Gladys McFayden, aged 27, was strangled to death 70 years ago and her body was found by children hidden in a heap of rubbish in Newcastle.

Now her nephew Steven Jukes and his wife Lynda want to highlight her desperate story and the terrible injustices she faced.

They hope to piece together her early years in Gourock and give her the respect denied to her in life.

Her nephew Steven, 63, who lives in Middlesbrough, said: “It is a tragic story.

“It makes me very sad that a member of my family was treated this way, both in her life and death.
“There was no one at her funeral — she was all alone.

“It is so, so sad.

“I only found out about my aunt just before my mother died.

“She told me she had a sister who was killed. She had never spoken about this before. She went with her mum Mary to the morgue to identify her, and that was it.”

Gladys McFadyen from Gourock was born at the end of the First World War and killed at the end of the Second World War.

In between she fell into a life of poverty and then prostitution, ending up in Newcastle where she met her gruesome death.

At the time she was described by police as a flower seller and ‘a fairground type’.

The man initially charged with her murder, Albert Little, was eventually convicted of manslaughter.

The Tele reported on her death at the time, describing her as the ‘tattooed girl’.

Her story recently featured in a TV documentary called Inside Out to highlight injustices against women in the justice system.

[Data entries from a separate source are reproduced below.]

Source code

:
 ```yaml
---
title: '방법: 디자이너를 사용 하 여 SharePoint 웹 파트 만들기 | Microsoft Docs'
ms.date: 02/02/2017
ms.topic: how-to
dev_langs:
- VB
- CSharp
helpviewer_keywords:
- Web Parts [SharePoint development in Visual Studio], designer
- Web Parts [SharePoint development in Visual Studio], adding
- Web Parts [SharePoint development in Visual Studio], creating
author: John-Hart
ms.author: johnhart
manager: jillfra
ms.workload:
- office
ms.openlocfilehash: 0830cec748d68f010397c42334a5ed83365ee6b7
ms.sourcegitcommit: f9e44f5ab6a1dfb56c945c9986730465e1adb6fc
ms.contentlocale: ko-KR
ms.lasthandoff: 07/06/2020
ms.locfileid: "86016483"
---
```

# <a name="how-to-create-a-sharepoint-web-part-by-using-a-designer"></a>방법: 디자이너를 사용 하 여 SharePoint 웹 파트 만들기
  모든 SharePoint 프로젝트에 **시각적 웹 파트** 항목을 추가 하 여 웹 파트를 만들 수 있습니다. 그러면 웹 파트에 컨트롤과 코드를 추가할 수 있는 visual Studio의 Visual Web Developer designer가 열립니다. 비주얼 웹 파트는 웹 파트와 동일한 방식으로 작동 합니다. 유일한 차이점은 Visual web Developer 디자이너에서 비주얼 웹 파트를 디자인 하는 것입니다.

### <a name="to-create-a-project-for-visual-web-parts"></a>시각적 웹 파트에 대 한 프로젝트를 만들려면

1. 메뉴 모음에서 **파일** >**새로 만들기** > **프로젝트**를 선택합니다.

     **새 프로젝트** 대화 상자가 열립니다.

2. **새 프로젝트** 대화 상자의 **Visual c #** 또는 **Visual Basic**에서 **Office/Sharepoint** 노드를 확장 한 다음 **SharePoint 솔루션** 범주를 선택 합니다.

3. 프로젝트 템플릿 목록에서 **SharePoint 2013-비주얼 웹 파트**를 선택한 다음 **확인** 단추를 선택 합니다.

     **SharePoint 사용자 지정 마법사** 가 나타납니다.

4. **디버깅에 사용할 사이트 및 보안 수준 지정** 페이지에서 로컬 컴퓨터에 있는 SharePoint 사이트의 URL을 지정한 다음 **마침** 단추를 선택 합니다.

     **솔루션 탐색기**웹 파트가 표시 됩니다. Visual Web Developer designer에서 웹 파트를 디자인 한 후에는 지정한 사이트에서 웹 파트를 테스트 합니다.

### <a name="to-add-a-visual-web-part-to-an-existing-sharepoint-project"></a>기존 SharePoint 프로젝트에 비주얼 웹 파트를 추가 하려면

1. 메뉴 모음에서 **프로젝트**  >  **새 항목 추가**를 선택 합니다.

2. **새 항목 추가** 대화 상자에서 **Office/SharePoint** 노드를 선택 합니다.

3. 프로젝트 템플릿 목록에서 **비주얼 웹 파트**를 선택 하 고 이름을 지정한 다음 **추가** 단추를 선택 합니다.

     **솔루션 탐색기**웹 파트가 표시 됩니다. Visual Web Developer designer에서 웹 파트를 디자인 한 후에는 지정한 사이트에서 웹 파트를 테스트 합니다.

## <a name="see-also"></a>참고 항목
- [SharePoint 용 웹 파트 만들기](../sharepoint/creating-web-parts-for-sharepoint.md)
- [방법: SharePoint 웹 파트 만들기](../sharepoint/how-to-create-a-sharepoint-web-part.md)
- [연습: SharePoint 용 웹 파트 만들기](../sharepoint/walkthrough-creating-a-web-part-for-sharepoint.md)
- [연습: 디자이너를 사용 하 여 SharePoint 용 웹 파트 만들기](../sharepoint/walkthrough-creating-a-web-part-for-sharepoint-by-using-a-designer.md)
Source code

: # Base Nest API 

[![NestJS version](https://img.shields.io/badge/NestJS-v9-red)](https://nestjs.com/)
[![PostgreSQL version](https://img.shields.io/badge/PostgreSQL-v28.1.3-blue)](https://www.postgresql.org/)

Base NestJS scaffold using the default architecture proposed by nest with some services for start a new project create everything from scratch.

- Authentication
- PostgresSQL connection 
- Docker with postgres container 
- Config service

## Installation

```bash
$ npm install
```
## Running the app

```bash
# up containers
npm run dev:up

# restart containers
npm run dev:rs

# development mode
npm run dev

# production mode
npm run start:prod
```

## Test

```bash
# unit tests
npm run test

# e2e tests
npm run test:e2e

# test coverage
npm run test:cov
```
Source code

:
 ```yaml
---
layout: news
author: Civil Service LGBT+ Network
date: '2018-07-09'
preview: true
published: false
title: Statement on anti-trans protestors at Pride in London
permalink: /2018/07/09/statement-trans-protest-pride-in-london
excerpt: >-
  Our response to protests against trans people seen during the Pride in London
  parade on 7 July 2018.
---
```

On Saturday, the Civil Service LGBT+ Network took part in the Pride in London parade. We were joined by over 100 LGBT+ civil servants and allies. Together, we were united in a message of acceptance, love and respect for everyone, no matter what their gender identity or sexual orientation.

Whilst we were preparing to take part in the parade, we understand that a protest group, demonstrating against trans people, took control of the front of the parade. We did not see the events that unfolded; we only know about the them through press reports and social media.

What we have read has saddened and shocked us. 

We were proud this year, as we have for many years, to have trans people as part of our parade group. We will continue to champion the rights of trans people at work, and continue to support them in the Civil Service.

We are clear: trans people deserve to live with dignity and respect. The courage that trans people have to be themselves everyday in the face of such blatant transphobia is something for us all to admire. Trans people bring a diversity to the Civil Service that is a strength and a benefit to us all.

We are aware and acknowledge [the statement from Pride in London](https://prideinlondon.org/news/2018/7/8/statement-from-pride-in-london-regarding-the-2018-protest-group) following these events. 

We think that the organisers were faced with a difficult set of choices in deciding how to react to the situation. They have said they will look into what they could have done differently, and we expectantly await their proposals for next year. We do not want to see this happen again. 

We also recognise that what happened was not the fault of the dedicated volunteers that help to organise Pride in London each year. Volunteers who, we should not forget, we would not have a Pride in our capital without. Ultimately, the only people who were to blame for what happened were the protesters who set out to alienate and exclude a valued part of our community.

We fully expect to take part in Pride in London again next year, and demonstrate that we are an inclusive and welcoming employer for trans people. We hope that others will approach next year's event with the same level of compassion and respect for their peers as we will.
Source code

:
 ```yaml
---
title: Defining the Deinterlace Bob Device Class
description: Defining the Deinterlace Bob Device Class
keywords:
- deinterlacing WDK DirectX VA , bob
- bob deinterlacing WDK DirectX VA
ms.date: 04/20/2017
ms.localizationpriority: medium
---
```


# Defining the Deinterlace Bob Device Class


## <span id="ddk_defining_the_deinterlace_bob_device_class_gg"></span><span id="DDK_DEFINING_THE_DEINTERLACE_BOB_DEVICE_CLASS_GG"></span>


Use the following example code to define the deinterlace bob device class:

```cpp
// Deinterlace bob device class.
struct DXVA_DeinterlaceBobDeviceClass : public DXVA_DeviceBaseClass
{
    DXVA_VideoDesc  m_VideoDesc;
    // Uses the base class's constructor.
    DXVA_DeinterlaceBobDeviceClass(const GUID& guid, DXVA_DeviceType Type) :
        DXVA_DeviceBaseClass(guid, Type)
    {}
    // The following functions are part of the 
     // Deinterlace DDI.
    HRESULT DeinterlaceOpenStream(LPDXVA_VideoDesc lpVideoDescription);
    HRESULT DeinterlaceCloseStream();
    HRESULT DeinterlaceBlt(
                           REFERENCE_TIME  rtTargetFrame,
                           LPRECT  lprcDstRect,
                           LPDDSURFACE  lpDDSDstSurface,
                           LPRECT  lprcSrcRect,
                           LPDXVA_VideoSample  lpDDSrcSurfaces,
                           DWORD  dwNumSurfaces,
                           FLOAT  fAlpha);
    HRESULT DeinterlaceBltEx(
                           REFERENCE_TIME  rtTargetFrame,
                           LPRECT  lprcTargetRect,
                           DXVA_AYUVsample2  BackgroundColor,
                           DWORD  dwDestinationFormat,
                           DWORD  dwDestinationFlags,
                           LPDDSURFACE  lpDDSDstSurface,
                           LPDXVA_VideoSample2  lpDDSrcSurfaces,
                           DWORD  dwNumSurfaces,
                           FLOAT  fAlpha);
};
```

Linda, who has spent the last five years researching Gladys’ story said: “Her killer was convicted of manslaughter because he killed someone who was considered a prostitute.”

Linda and Steven, who have three grown up daughters, visited Inverclyde last week to try to find out more about Gladys. They know she was born in 1918 and abandoned aged three by her mum Mary McFadyen, so that she could marry First World War soldier Hugh Donnelly.

Lynda said: “Mary was told that she would have to give up her daughter if she wanted to marry him. It was different days then and times were very hard for people.

“But we really don’t know much else about her life in Gourock and how she ended up in Newcastle. We just want to put together missing pieces of her story.”

They do know that Gladys had a son Robert, who was three when she left him with her gran, who lived in Mathie Crescent.

Aged only eight when his mum died, it is understood he later moved to Essex where he worked as a bank clerk.

A police manhunt was launched after Gladys’ death on November 7, 1945, and she was wrongly described as in her 40s, with a record for drunken disorder and larceny.

Steven’s mum Jean — who died in 1990 — was Gladys’ younger sister, the daughter of Mary and Hugh Donnelly and brought up in Gourock.

She later moved from place to place with her husband William, a Sergeant Major in the Army.
Now Steven, who lived in Gourock for a short time, and Lynda have found Gladys’ unmarked grave where they laid wreaths and eventually hope to put a gravestone.

Lynda said: “We just want to tell her story and to finally give her the respect she was denied both in life and death.”